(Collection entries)
- - - - - - -

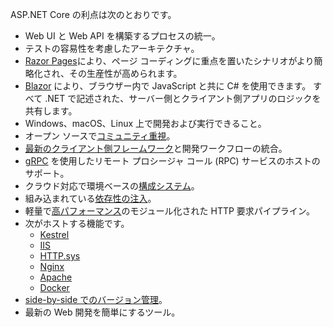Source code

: ASP.NET Core の利点は次のとおりです。

* Web UI と Web API を構築するプロセスの統一。
* テストの容易性を考慮したアーキテクチャ。
* [Razor Pages](xref:razor-pages/index)により、ページ コーディングに重点を置いたシナリオがより簡略化され、その生産性が高められます。
* [Blazor](xref:blazor/index) により、ブラウザー内で JavaScript と共に C# を使用できます。 すべて .NET で記述された、サーバー側とクライアント側アプリのロジックを共有します。
* Windows、macOS、Linux 上で開発および実行できること。
* オープン ソースで[コミュニティ重視](https://live.asp.net/)。
* [最新のクライアント側フレームワーク](xref:blazor/index)と開発ワークフローの統合。
* [gRPC](xref:grpc/index) を使用したリモート プロシージャ コール (RPC) サービスのホストのサポート。
* クラウド対応で環境ベースの[構成システム](xref:fundamentals/configuration/index)。
* 組み込まれている[依存性の注入](xref:fundamentals/dependency-injection)。
* 軽量で[高パフォーマンス](https://github.com/aspnet/benchmarks)のモジュール化された HTTP 要求パイプライン。
* 次がホストする機能です。
  * [Kestrel](xref:fundamentals/servers/kestrel)
  * [IIS](xref:host-and-deploy/iis/index)
  * [HTTP.sys](xref:fundamentals/servers/httpsys)
  * [Nginx](xref:host-and-deploy/linux-nginx)
  * [Apache](xref:host-and-deploy/linux-apache)
  * [Docker](xref:host-and-deploy/docker/index)
* [side-by-side でのバージョン管理](/dotnet/standard/choosing-core-framework-server#side-by-side-net-versions-per-application-level)。
* 最新の Web 開発を簡単にするツール。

- - - - - - -

GOAL OF THE EXERCISE: Quote only the lines from the line containing "コール (RPC) サービスのホストのサポート。" through the end of the entries, keeping the first and the last.

SOLUTION BELOW:
* [gRPC](xref:grpc/index) を使用したリモート プロシージャ コール (RPC) サービスのホストのサポート。
* クラウド対応で環境ベースの[構成システム](xref:fundamentals/configuration/index)。
* 組み込まれている[依存性の注入](xref:fundamentals/dependency-injection)。
* 軽量で[高パフォーマンス](https://github.com/aspnet/benchmarks)のモジュール化された HTTP 要求パイプライン。
* 次がホストする機能です。
  * [Kestrel](xref:fundamentals/servers/kestrel)
  * [IIS](xref:host-and-deploy/iis/index)
  * [HTTP.sys](xref:fundamentals/servers/httpsys)
  * [Nginx](xref:host-and-deploy/linux-nginx)
  * [Apache](xref:host-and-deploy/linux-apache)
  * [Docker](xref:host-and-deploy/docker/index)
* [side-by-side でのバージョン管理](/dotnet/standard/choosing-core-framework-server#side-by-side-net-versions-per-application-level)。
* 最新の Web 開発を簡単にするツール。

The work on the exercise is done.